If the minor is entering with only one parent, the letter of authorization should be signed by the other parent and list their address and telephone number, as well as have attached a photocopy of this non-accompanying parent’s passport. Where the accompanying parent is separated or divorced and shares custody of the child, a copy of the legal custody documents is also required. If the parent traveling with the child enjoys sole custody, then the letter can be signed solely by this accompanying parent but a copy of the custody documents must be presented. If however, a child is entering Canada with only one parent because the other is deceased, the traveling parent should carry a copy of the relevant death certificate.
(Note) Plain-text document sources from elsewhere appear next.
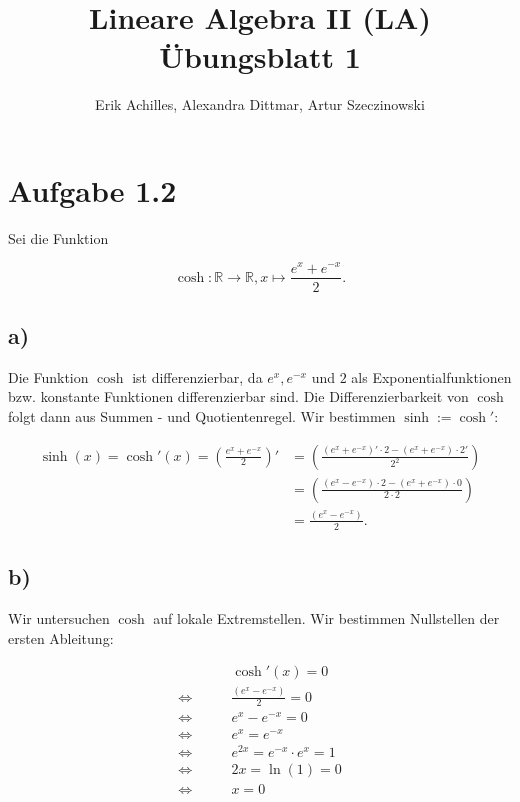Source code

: \documentclass{article}
\title{Lineare Algebra II (LA) Übungsblatt 1}
\author{Erik Achilles, Alexandra Dittmar, Artur Szeczinowski}
\newcommand{\RR}{\mathbb{R}}
\begin{document}
\maketitle

\section*{Aufgabe 1.2}

Sei die Funktion

\[
\cosh : \RR \to \RR ,
x \mapsto \frac{e^x + e^{ - x}}{2}.
\]

\subsection*{a)}

Die Funktion 
$ \cosh $
ist differenzierbar, da
$ e^x, e^{ - x} $
und
$ 2 $
als Exponentialfunktionen bzw. konstante Funktionen differenzierbar sind. Die Differenzierbarkeit von 
$ \cosh $
folgt dann aus Summen - und Quotientenregel.
Wir bestimmen 
$ \sinh := \cosh' $:

\[
\begin{aligned}
    \sinh(x) = \cosh'(x)
    =
    \left(\frac{e^x + e^{ - x}}{2}\right)'
    & =
    \left( \frac{(e^x + e^{- x})' \cdot 2 -
    (e^x + e^{ - x}) \cdot 2'}{2^2} \right)
    \\ &=
    \left( \frac{(e^x - e^{- x}) \cdot 2 -
    (e^x + e^{ - x}) \cdot 0}{2 \cdot 2} \right)
    \\ &=
    \frac{(e^x - e^{ - x})}{2}.
\end{aligned}
\]

\newpage

\subsection*{b)}

Wir untersuchen 
$ \cosh $
auf lokale Extremstellen.
Wir bestimmen Nullstellen der ersten Ableitung:

\[
\begin{aligned}
    &\cosh'(x) = 0
    \\ \Leftrightarrow \qquad &
    \frac{(e^x - e^{ - x})}{2} = 0
    \\ \Leftrightarrow \qquad &
    e^x - e^{ - x} = 0
    \\ \Leftrightarrow \qquad &
    e^x = e^{ - x}
    \\ \Leftrightarrow \qquad &
    e^{2x} = e^{ - x} \cdot e^x = 1
    \\ \Leftrightarrow \qquad &
    2x = \ln(1) = 0
    \\ \Leftrightarrow \qquad &
    x = 0
\end{aligned}
\]
\end{document}
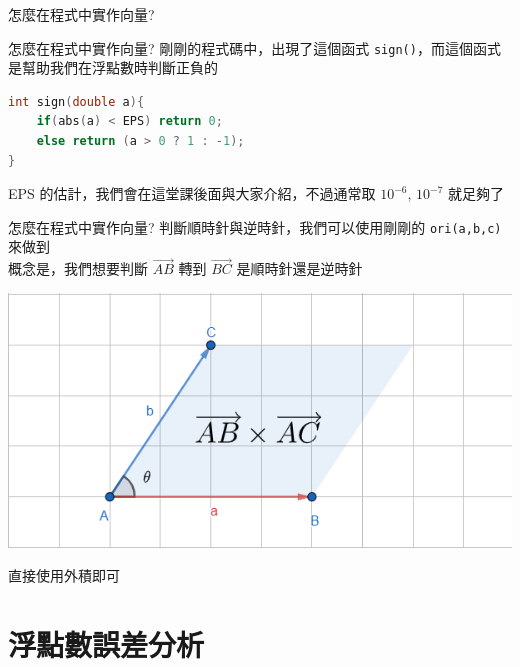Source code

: \documentclass[aspectratio=169]{beamer}
\begin{document}
\begin{frame}{怎麼在程式中實作向量?}
    
\end{frame}

\begin{frame}[fragile]{怎麼在程式中實作向量?}
    剛剛的程式碼中，出現了這個函式 \texttt{sign()}，而這個函式是幫助我們在浮點數時判斷正負的
    \begin{lstlisting}[language=C++, basicstyle=\ttfamily\small]
int sign(double a){
    if(abs(a) < EPS) return 0;
    else return (a > 0 ? 1 : -1);
}
    \end{lstlisting}
    EPS 的估計，我們會在這堂課後面與大家介紹，不過通常取 $10^{-6}$, $10^{-7}$ 就足夠了
\end{frame}

\begin{frame}[fragile]{怎麼在程式中實作向量?}
    判斷順時針與逆時針，我們可以使用剛剛的 \texttt{ori(a,b,c)} 來做到 \\
    \vspace{5mm}
    概念是，我們想要判斷 $\overrightarrow{AB}$ 轉到 $\overrightarrow{BC}$ 是順時針還是逆時針 
    \begin{center}
        \includegraphics[scale=0.5]{images/ori.png}
    \end{center}
    直接使用外積即可
\end{frame}

\section{浮點數誤差分析}
\end{document}
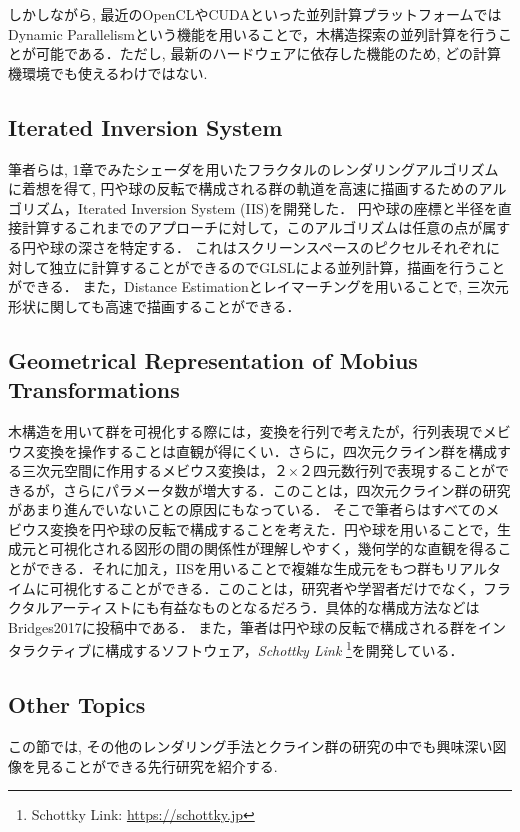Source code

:しかしながら, 最近のOpenCLやCUDAといった並列計算プラットフォームではDynamic Parallelismという機能を用いることで，木構造探索の並列計算を行うことが可能である．ただし, 最新のハードウェアに依存した機能のため, どの計算機環境でも使えるわけではない.

\subsection{Iterated Inversion System}

筆者らは, 1章でみたシェーダを用いたフラクタルのレンダリングアルゴリズムに着想を得て, 円や球の反転で構成される群の軌道を高速に描画するためのアルゴリズム，Iterated Inversion System (IIS)\cite{iis}を開発した．
円や球の座標と半径を直接計算するこれまでのアプローチに対して，このアルゴリズムは任意の点が属する円や球の深さを特定する．
これはスクリーンスペースのピクセルそれぞれに対して独立に計算することができるのでGLSLによる並列計算，描画を行うことができる．
また，Distance Estimationとレイマーチングを用いることで, 三次元形状に関しても高速で描画することができる．

\subsection{Geometrical Representation of Mobius Transformations}

木構造を用いて群を可視化する際には，変換を行列で考えたが，行列表現でメビウス変換を操作することは直観が得にくい．さらに，四次元クライン群を構成する三次元空間に作用するメビウス変換は，２×２四元数行列で表現することができるが，さらにパラメータ数が増大する．このことは，四次元クライン群の研究があまり進んでいないことの原因にもなっている．
そこで筆者らはすべてのメビウス変換を円や球の反転で構成することを考えた．円や球を用いることで，生成元と可視化される図形の間の関係性が理解しやすく，幾何学的な直観を得ることができる．それに加え，IISを用いることで複雑な生成元をもつ群もリアルタイムに可視化することができる．このことは，研究者や学習者だけでなく，フラクタルアーティストにも有益なものとなるだろう．具体的な構成方法などはBridges2017に投稿中である．
また，筆者は円や球の反転で構成される群をインタラクティブに構成するソフトウェア，{\it Schottky Link} \footnote{Schottky Link: \url{https://schottky.jp}}を開発している．

\subsection{Other Topics}

この節では, その他のレンダリング手法とクライン群の研究の中でも興味深い図像を見ることができる先行研究を紹介する.

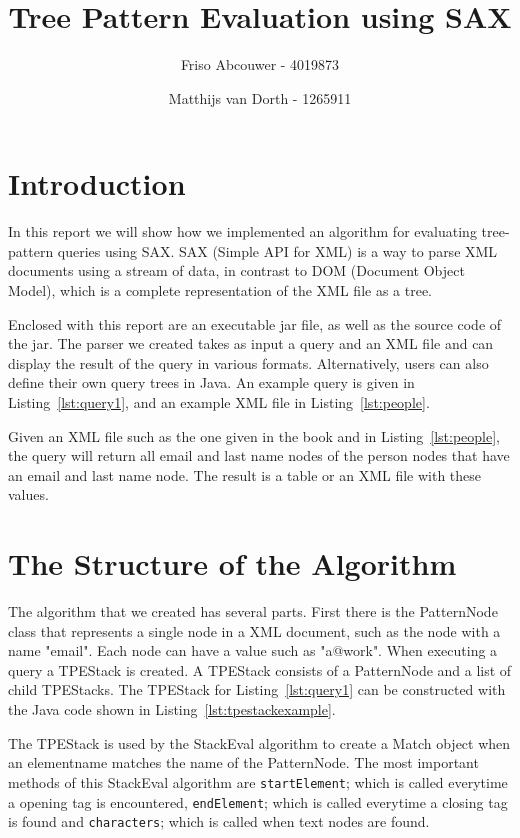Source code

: \documentclass[11pt]{article}
\title{Tree Pattern Evaluation using SAX}
\author{Friso Abcouwer - 4019873 \and Matthijs van Dorth - 1265911}
\begin{document}
\maketitle

\section{Introduction}
In this report we will show how we implemented an algorithm for evaluating tree-pattern queries using SAX. SAX (Simple API for XML) is a way to parse XML documents using a stream of data, in contrast to DOM (Document Object Model), which is a complete representation of the XML file as a tree.

Enclosed with this report are an executable jar file, as well as the source code of the jar.
The parser we created takes as input a query and an XML file and can display the result of the query in various formats. Alternatively, users can also define their own query trees in Java.  An example query is given in Listing~\ref{lst:query1}, and an example XML file in Listing~\ref{lst:people}.



Given an XML file such as the one given in the book and in Listing~\ref{lst:people}, the query will return all email and last name nodes of the person nodes that have an email and last name node.
The result is a table or an XML file with these values.



\newpage
\section{The Structure of the Algorithm}
The algorithm that we created has several parts. First there is the PatternNode class that represents a single node in a XML document, such as the node with a name "email". Each node can have a value such as "a@work".
When executing a query a TPEStack is created. A TPEStack consists of a PatternNode and a list of child TPEStacks. The TPEStack for Listing~\ref{lst:query1} can be constructed with the Java code shown in Listing~\ref{lst:tpestackexample}. 



The TPEStack is used by the StackEval algorithm to create a Match object when an elementname matches the
name of the PatternNode. The most important methods of this StackEval algorithm are \lstinline{startElement}; which is called everytime a opening tag is encountered, \lstinline{endElement}; which is called everytime a closing tag is found and \lstinline{characters}; which is called when text nodes are found. 
\end{document}

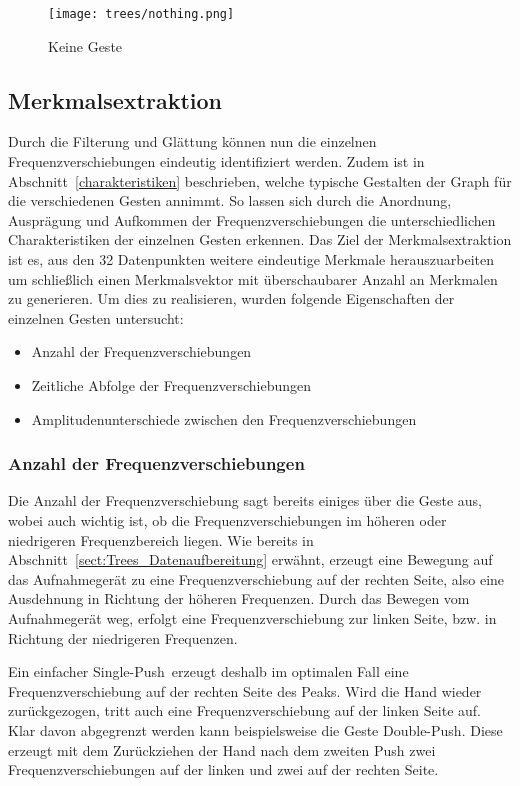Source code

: \begin{figure}[htbp] \centering
\texttt{[image: trees/nothing.png]}
\caption{Keine Geste}
\label{fig:nothing}
\end{figure}

\subsection{Merkmalsextraktion}
Durch die Filterung und Glättung können nun die einzelnen Frequenzverschiebungen eindeutig identifiziert werden. Zudem ist in Abschnitt~\ref{charakteristiken} beschrieben, welche typische Gestalten der Graph für die verschiedenen Gesten annimmt. So lassen sich durch die Anordnung, Ausprägung und Aufkommen der Frequenzverschiebungen die unterschiedlichen Charakteristiken der einzelnen Gesten erkennen. Das Ziel der Merkmalsextraktion ist es, aus den 32 Datenpunkten weitere eindeutige Merkmale herauszuarbeiten um schließlich einen Merkmalsvektor mit überschaubarer Anzahl an Merkmalen zu generieren. Um dies zu realisieren, wurden folgende Eigenschaften der einzelnen Gesten untersucht:

\begin{itemize} 
\item Anzahl der Frequenzverschiebungen
\item Zeitliche Abfolge der Frequenzverschiebungen
\item Amplitudenunterschiede zwischen den Frequenzverschiebungen
\end{itemize}

\subsubsection*{Anzahl der Frequenzverschiebungen}
Die Anzahl der Frequenzverschiebung sagt bereits einiges über die Geste aus, wobei auch wichtig ist, ob die Frequenzverschiebungen im höheren oder niedrigeren Frequenzbereich liegen. Wie bereits in Abschnitt~\ref{sect:Trees_Datenaufbereitung} erwähnt, erzeugt eine Bewegung auf das Aufnahmegerät zu eine Frequenzverschiebung auf der rechten Seite, also eine Ausdehnung in Richtung der höheren Frequenzen. Durch das Bewegen vom Aufnahmegerät weg, erfolgt eine Frequenzverschiebung zur linken Seite, bzw. in Richtung der niedrigeren Frequenzen. 

Ein einfacher \glqq Single-Push\grqq\ erzeugt deshalb im optimalen Fall eine Frequenzverschiebung auf der rechten Seite des Peaks. Wird die Hand wieder zurückgezogen, tritt auch eine Frequenzverschiebung auf der linken Seite auf. Klar davon abgegrenzt werden kann beispielsweise die Geste \glqq Double-Push\grqq. Diese erzeugt mit dem Zurückziehen der Hand nach dem zweiten Push zwei Frequenzverschiebungen auf der linken und zwei auf der rechten Seite.

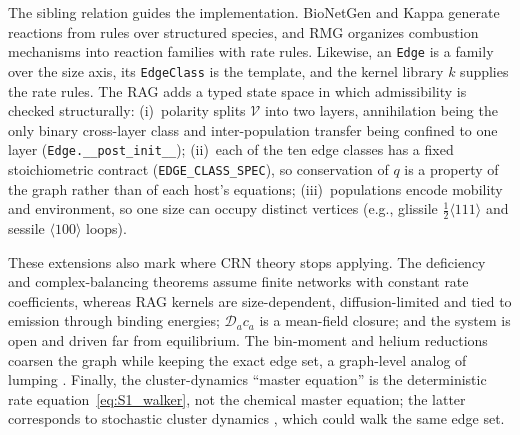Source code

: The sibling relation guides the implementation. BioNetGen and Kappa
\cite{Faeder2009,DanosLaneve2004} generate reactions from rules over
structured species, and RMG \cite{Gao2016} organizes combustion mechanisms
into reaction families with rate rules. Likewise, an \texttt{Edge} is a
family over the size axis, its \texttt{EdgeClass} is the template, and the
kernel library $k$ supplies the rate rules. The RAG adds a typed state
space in which admissibility is checked structurally: (i)~polarity splits
$\mathcal{V}$ into two layers, annihilation being the only binary
cross-layer class and inter-population transfer being confined to one
layer (\texttt{Edge.\_\_post\_init\_\_}); (ii)~each of the ten edge
classes has a fixed stoichiometric contract (\texttt{EDGE\_CLASS\_SPEC}),
so conservation of $q$ is a property of the graph rather than of each
host's equations; (iii)~populations encode mobility and environment, so
one size can occupy distinct vertices (e.g., glissile
$\tfrac12\langle111\rangle$ and sessile $\langle100\rangle$ loops).

These extensions also mark where CRN theory stops applying. The
deficiency and complex-balancing theorems
\cite{HornJackson1972,Feinberg1987} assume finite networks with constant
rate coefficients, whereas RAG kernels are size-dependent,
diffusion-limited and tied to emission through binding energies;
$\mathcal{D}_a c_a$ is a mean-field closure; and the system is open and
driven far from equilibrium. The bin-moment and helium reductions coarsen
the graph while keeping the exact edge set, a graph-level analog of
lumping \cite{WeiKuo1969}. Finally, the cluster-dynamics ``master
equation'' is the deterministic rate equation~\eqref{eq:S1_walker}, not
the chemical master equation; the latter corresponds to stochastic
cluster dynamics \cite{Gillespie1976,MarianBulatov2011}, which could walk
the same edge set.

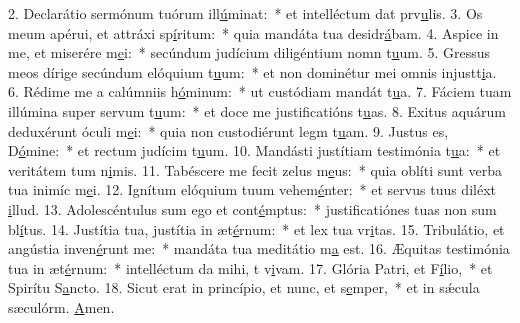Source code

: 2. Declarátio sermónum tuórum ill\uline{ú}minat:~* et intelléctum dat prv\uline{u}lis.
3. Os meum apérui, et attráxi sp\uline{í}ritum:~* quia mandáta tua desidr\uline{á}bam.
4. Aspice in me, et miserére m\uline{e}i:~* secúndum judícium diligéntium nomn t\uline{u}um.
5. Gressus meos dírige secúndum elóquium t\uline{u}um:~* et non dominétur mei omnis injustt\uline{i}a.
6. Rédime me a calúmniis h\uline{ó}minum:~* ut custódiam mandát t\uline{u}a.
7. Fáciem tuam illúmina super servum t\uline{u}um:~* et doce me justificatións t\uline{u}as.
8. Exitus aquárum deduxérunt óculi m\uline{e}i:~* quia non custodiérunt legm t\uline{u}am.
9. Justus es, D\uline{ó}mine:~* et rectum judícim t\uline{u}um.
10. Mandásti justítiam testimónia t\uline{u}a:~* et veritátem tum n\uline{i}mis.
11. Tabéscere me fecit zelus m\uline{e}us:~* quia oblíti sunt verba tua inimíc m\uline{e}i.
12. Ignítum elóquium tuum vehem\uline{é}nter:~* et servus tuus diléxt \uline{i}llud.
13. Adolescéntulus sum ego et cont\uline{é}mptus:~* justificatiónes tuas non sum bl\uline{í}tus.
14. Justítia tua, justítia in æt\uline{é}rnum:~* et lex tua vr\uline{i}tas.
15. Tribulátio, et angústia inven\uline{é}runt me:~* mandáta tua meditátio m\uline{a} est.
16. Æquitas testimónia tua in æt\uline{é}rnum:~* intelléctum da mihi, t v\uline{i}vam.
17. Glória Patri, et F\uline{í}lio,~* et Spirítu S\uline{a}ncto.
18. Sicut erat in princípio, et nunc, et s\uline{e}mper,~* et in sǽcula sæculórm. \uline{A}men.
Children arriving in Canada with a legal guardian or adoptive parents should have copies of their relevant guardianship or adoption papers. In the case where minors are traveling with adults that are neither their parents or guardians, a letter of authorization is required permitting the child to enter Canada which is signed by their parents or legal guardian along with the address and telephone numbers where they can be reached. Although this letter need not be certified, a photocopy of the parents’ or legal guardian’s passport must be attached.

To make sure children traveling to Canada to spend time with family during the March school holidays period are permitted entry, obtaining the necessary supporting documents including a letter of authorization with the correct content and signatures is imperative. Although organizing this documentation may make travel here slightly more burdensome, it serves the important task of ensuring minors are able to successfully enter Canada for their visit.